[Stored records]
::::::::
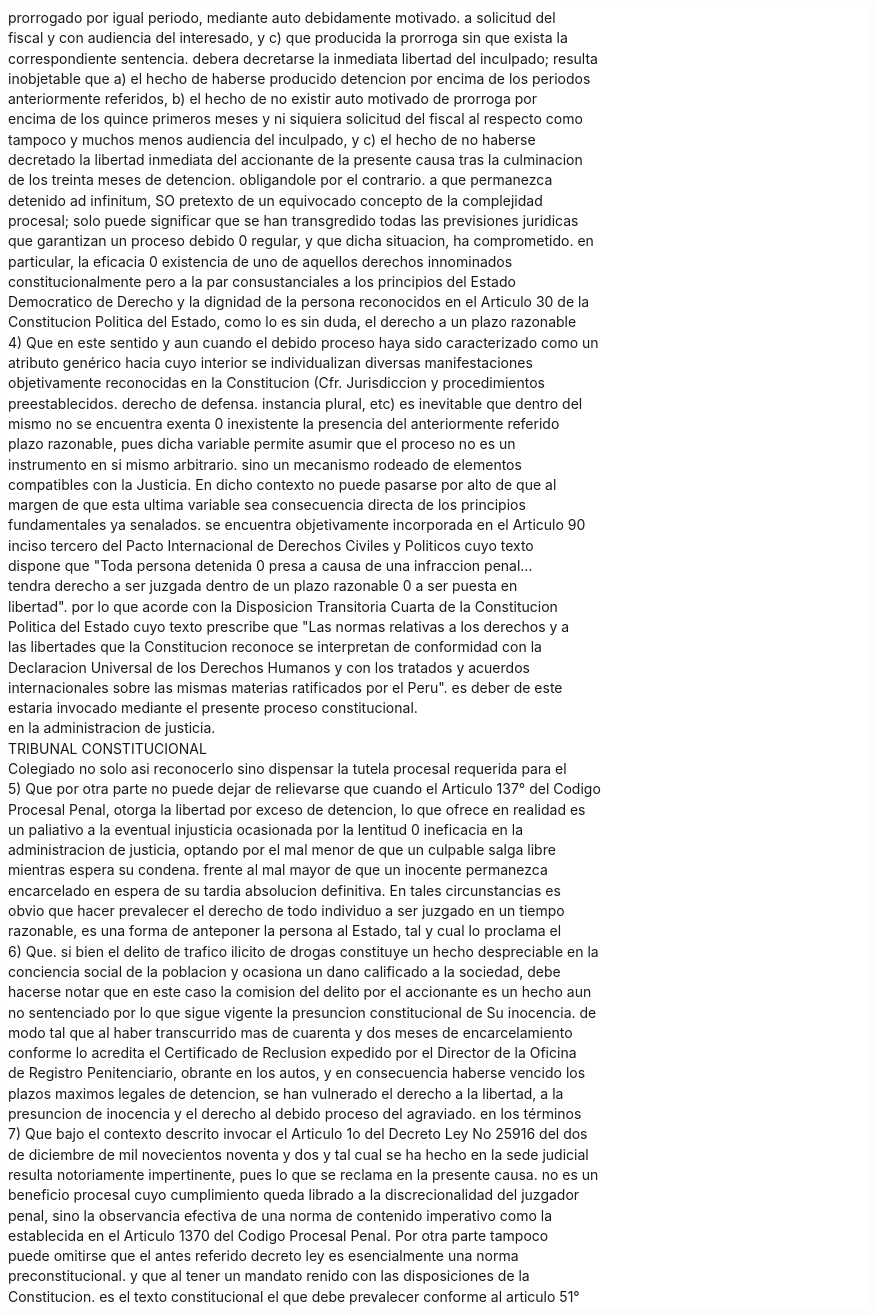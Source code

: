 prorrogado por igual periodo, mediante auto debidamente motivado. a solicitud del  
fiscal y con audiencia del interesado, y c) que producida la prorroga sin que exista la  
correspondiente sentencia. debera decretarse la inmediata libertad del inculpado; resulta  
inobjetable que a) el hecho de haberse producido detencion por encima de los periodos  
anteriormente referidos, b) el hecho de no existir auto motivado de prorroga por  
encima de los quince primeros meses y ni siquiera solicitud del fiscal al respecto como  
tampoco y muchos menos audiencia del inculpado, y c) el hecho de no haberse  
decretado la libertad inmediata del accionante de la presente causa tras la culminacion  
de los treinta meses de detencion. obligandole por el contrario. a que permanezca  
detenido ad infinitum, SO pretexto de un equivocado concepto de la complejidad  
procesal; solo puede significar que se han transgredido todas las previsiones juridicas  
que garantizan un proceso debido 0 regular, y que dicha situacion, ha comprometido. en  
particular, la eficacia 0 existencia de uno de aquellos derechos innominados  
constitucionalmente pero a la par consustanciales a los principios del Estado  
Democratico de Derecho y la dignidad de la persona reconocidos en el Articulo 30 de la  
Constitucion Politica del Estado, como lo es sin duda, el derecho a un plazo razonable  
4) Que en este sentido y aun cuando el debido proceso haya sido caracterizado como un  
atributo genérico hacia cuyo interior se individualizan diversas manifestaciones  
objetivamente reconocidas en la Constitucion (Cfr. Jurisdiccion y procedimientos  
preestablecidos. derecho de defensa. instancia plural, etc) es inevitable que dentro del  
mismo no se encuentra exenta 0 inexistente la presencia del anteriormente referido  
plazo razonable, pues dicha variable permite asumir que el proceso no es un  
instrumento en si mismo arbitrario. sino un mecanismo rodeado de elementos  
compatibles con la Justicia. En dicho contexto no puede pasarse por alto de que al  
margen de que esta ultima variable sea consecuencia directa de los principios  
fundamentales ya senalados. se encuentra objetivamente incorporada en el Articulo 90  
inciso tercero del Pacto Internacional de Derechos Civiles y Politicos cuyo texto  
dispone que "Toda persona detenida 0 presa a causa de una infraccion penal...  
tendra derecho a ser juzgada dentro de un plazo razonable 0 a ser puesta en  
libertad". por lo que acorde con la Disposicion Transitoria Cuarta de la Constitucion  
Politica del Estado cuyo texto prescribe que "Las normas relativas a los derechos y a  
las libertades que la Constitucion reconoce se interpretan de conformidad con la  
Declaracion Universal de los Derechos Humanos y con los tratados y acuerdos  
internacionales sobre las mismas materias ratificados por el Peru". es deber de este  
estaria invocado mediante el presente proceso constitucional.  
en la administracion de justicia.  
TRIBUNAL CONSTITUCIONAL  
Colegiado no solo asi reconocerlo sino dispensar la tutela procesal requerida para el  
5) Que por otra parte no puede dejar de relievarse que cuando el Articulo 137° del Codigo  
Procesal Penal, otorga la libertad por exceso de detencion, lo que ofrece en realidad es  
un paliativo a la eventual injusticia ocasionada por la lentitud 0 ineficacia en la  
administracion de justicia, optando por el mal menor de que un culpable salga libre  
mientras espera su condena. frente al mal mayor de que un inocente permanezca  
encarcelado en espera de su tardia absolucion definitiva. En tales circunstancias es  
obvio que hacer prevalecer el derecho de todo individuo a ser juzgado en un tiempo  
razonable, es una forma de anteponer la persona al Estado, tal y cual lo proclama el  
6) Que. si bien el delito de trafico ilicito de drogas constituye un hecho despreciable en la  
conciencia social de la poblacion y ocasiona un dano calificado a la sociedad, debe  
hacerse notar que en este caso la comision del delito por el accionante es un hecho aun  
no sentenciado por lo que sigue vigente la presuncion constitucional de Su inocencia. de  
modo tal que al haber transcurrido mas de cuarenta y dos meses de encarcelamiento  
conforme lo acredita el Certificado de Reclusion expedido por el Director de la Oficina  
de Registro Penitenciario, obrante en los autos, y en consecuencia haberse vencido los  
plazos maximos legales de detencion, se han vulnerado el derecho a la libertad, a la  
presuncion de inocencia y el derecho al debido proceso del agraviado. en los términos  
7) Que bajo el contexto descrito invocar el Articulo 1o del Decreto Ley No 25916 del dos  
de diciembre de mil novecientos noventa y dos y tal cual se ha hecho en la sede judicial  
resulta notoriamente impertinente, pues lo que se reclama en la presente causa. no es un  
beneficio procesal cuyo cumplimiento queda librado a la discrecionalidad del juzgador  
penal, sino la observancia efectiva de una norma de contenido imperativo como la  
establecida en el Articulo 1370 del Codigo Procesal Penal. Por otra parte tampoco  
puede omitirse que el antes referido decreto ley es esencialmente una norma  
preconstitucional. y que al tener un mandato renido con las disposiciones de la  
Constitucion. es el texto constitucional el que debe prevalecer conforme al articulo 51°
::::::::
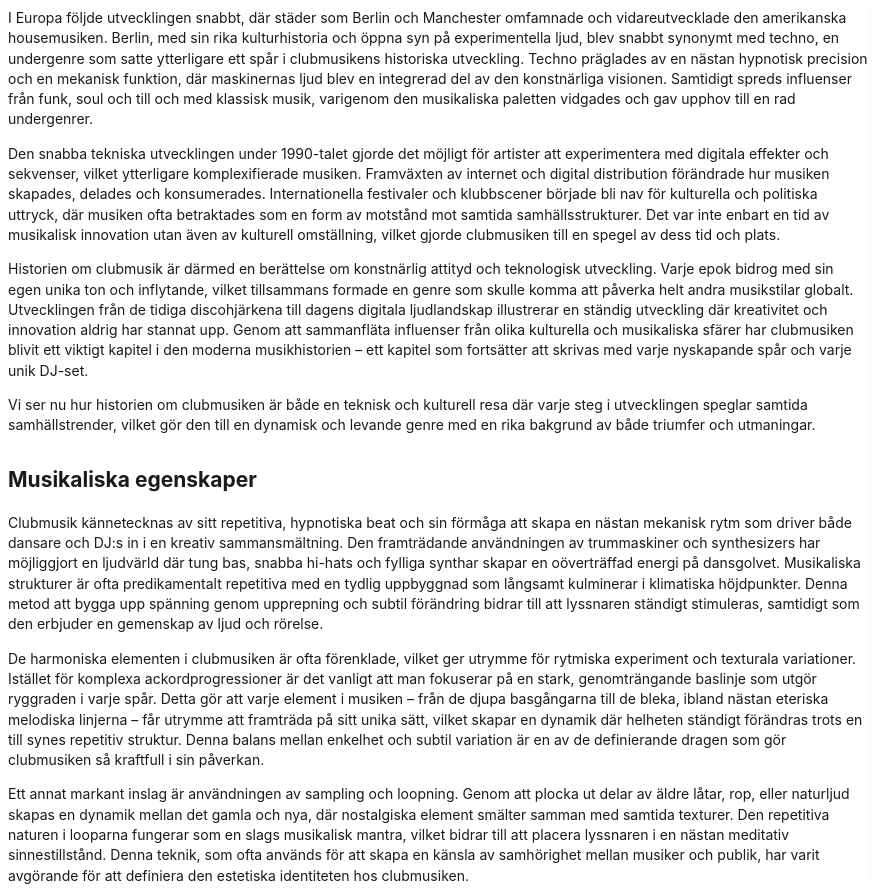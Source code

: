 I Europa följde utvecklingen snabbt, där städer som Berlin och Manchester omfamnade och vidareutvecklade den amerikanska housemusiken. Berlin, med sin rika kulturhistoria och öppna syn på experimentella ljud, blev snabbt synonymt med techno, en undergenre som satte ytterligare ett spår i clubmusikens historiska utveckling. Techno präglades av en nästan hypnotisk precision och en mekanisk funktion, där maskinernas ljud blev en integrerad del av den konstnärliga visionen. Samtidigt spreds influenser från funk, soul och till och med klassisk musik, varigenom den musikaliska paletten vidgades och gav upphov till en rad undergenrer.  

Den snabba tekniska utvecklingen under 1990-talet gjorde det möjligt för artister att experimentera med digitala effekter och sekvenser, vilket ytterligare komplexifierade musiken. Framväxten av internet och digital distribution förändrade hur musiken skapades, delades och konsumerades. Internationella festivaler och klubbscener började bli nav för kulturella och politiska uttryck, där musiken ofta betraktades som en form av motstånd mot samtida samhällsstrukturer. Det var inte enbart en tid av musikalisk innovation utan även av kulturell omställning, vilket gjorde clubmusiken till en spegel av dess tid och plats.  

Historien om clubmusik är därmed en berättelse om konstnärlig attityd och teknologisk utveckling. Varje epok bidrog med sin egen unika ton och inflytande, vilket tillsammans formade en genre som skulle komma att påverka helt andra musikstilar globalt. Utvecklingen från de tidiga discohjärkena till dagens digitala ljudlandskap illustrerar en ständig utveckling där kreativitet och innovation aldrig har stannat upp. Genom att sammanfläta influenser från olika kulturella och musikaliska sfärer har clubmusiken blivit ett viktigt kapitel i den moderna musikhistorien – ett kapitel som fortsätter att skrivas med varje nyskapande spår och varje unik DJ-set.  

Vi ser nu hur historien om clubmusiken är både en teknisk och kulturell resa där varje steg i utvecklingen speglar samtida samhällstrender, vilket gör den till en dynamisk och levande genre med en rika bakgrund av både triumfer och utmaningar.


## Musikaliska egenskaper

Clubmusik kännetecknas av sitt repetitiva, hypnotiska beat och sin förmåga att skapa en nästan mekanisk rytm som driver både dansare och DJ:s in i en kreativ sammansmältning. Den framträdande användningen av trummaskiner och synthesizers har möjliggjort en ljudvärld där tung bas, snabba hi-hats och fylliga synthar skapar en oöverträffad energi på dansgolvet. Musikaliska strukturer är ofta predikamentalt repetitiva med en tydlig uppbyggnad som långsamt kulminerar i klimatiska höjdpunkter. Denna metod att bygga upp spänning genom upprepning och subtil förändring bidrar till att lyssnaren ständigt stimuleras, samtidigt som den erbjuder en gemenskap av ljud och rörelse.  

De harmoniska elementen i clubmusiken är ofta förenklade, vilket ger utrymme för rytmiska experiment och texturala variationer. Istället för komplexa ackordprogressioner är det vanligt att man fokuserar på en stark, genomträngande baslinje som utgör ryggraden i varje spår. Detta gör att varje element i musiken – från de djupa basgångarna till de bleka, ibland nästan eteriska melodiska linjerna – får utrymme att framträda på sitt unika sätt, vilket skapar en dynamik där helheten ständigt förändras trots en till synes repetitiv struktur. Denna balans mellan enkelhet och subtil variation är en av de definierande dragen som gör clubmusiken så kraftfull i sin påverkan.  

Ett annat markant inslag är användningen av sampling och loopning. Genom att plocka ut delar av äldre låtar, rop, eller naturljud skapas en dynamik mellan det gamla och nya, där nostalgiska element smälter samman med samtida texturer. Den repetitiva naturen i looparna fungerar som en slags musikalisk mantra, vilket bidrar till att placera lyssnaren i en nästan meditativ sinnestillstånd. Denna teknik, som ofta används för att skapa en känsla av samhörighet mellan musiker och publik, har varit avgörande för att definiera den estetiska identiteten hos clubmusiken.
::::::::
* [Requirement]: If a line above contains the word "presente", list it.

* [Written solution]:
decretado la libertad inmediata del accionante de la presente causa tras la culminacion  
estaria invocado mediante el presente proceso constitucional.  
resulta notoriamente impertinente, pues lo que se reclama en la presente causa. no es un  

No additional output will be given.